言ってみればこれは二重にズルをした事になる。これらのことをやってはいけないとは言われていないが、人の魂を扱うという特殊性から、罪悪感が半端ない。
「実は…」
閻王の威圧感に完全に萎縮して、上手く話せない僕に代わって、怖いもの知らずの鍵太郎が事情を説明してくれた。
「そういう事なら仕方ない。許す」
「あんたの相方なんなの?無敵?無敵か?」
「ははは…」
閻王と鍵太郎のやり取りを見ていた棘くんの耳打ちに、僕は曖昧な笑みで返すしかなかった。そんなのこっちが知りたい。
「その箱の中か」
何も言わなくても閻王は分かっているらしい。僕は竜くんから預かっていた灰色の本だけ、棘くんに渡して、箱の中から奪われた約二十冊の本を彼女に渡した。
「これで全部です。送ってあげてください」
閻王は積み上げられた本をまとめて燃やすようなことはせず、一冊ずつ丁寧に天へ送った。
最後の一冊を送ると、珍しく彼女は安堵の溜め息を吐いた。
「よくぞ悪霊にならずにいてくれた」
小声ではあったが確かに聞こえた。さすがの閻王も、今回の事では心を痛めていたようだ。

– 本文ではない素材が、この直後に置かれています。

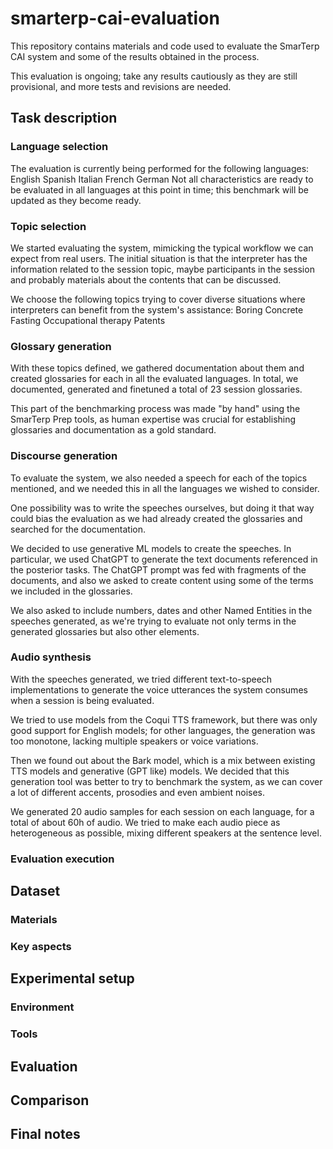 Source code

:# smarterp-cai-evaluation

This repository contains materials and code used to evaluate the SmarTerp CAI system and some of the results obtained in the process.

This evaluation is ongoing; take any results cautiously as they are still provisional, and more tests and revisions are needed. 


## Task description
### Language selection
The evaluation is currently being performed for the following languages:
English
Spanish
Italian
French
German
Not all characteristics are ready to be evaluated in all languages at this point in time; this benchmark will be updated as they become ready.

### Topic selection
We started evaluating the system, mimicking the typical workflow we can expect from real users. The initial situation is that the interpreter has the information related to the session topic, maybe participants in the session and probably materials about the contents that can be discussed.

We choose the following topics trying to cover diverse situations where interpreters can benefit from the system's assistance:
Boring
Concrete
Fasting
Occupational therapy
Patents


### Glossary generation
With these topics defined, we gathered documentation about them and created glossaries for each in all the evaluated languages. In total, we documented, generated and finetuned a total of 23 session glossaries. 

This part of the benchmarking process was made "by hand" using the SmarTerp Prep tools, as human expertise was crucial for establishing glossaries and documentation as a gold standard.

### Discourse generation
To evaluate the system, we also needed a speech for each of the topics mentioned, and we needed this in all the languages we wished to consider. 

One possibility was to write the speeches ourselves, but doing it that way could bias the evaluation as we had already created the glossaries and searched for the documentation.

We decided to use generative ML models to create the speeches. In particular, we used ChatGPT to generate the text documents referenced in the posterior tasks. The ChatGPT prompt was fed with fragments of the documents, and also we asked to create content using some of the terms we included in the glossaries. 

We also asked to include numbers, dates and other Named Entities in the speeches generated, as we're trying to evaluate not only terms in the generated glossaries but also other elements.

### Audio synthesis
With the speeches generated, we tried different text-to-speech implementations to generate the voice utterances the system consumes when a session is being evaluated.

We tried to use models from the Coqui TTS framework, but there was only good support for English models; for other languages, the generation was too monotone, lacking multiple speakers or voice variations.

Then we found out about the Bark model, which is a mix between existing TTS models and generative (GPT like) models. We decided that this generation tool was better to try to benchmark the system, as we can cover a lot of different accents, prosodies and even ambient noises. 

We generated 20 audio samples for each session on each language, for a total of about 60h of audio. We tried to make each audio piece as heterogeneous as possible, mixing different speakers at the sentence level.

### Evaluation execution


## Dataset
### Materials
### Key aspects

## Experimental setup
### Environment
### Tools

## Evaluation


## Comparison

## Final notes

煙が消えるまで見送っていると、閉じていた山門が開いた。
「おー、丁度終わったところか?んじゃ、次は俺らの本だな」
竜くんだ。疲れた様子もなく、靴の踵を引きずりながらゆったりと歩いてきた。
「竜くん、棘くん、君たちのお陰で全ての本を送ってあげられたよ。本当にありがとう」
竜くんはちらりと僕の右足を見ると、覗き込むように顔を近づけてきた。品定めするような目が怖い…。思わず反射的に鍵太郎の後ろに隠れてしまった。
「…あんた、名前なんての?」
「え、ぼっ僕?保戸塚紡だけど…」
「ふーん、白金と組んでるのはダテじゃねぇんだな。見かけによらず根性あるじゃん」
「そ、それは…どうも…?」
絡まれるのかと思ったら褒められた。何なんだ。
「さて、お咎めもないことだし、オレらは先に行くぜ」
「また会おうぜ、紡ちゃ~ん」
彼らが持ってきた灰色の本も閻王に燃やしてもらい、ひと仕事を終えた彼らが先に出口へと向かった。
「お…お疲れ様…」
(できればあまり会いたくないなぁ…)
悪い人たちではなさそうなのだが、やはり彼らとは住む世界がちがう気がする…。
「私たちも戻りましょう。病院へ行かないと」
「ちょっと待て、貴様らには話がある」
鍵太郎に急かされて、現世へ戻ろうとした時、閻王に呼び止められた。何故か神妙な面持ちだ。
一体何の話だろう。思わず身構えたが、彼女の口から出た言葉は予想外のものだった。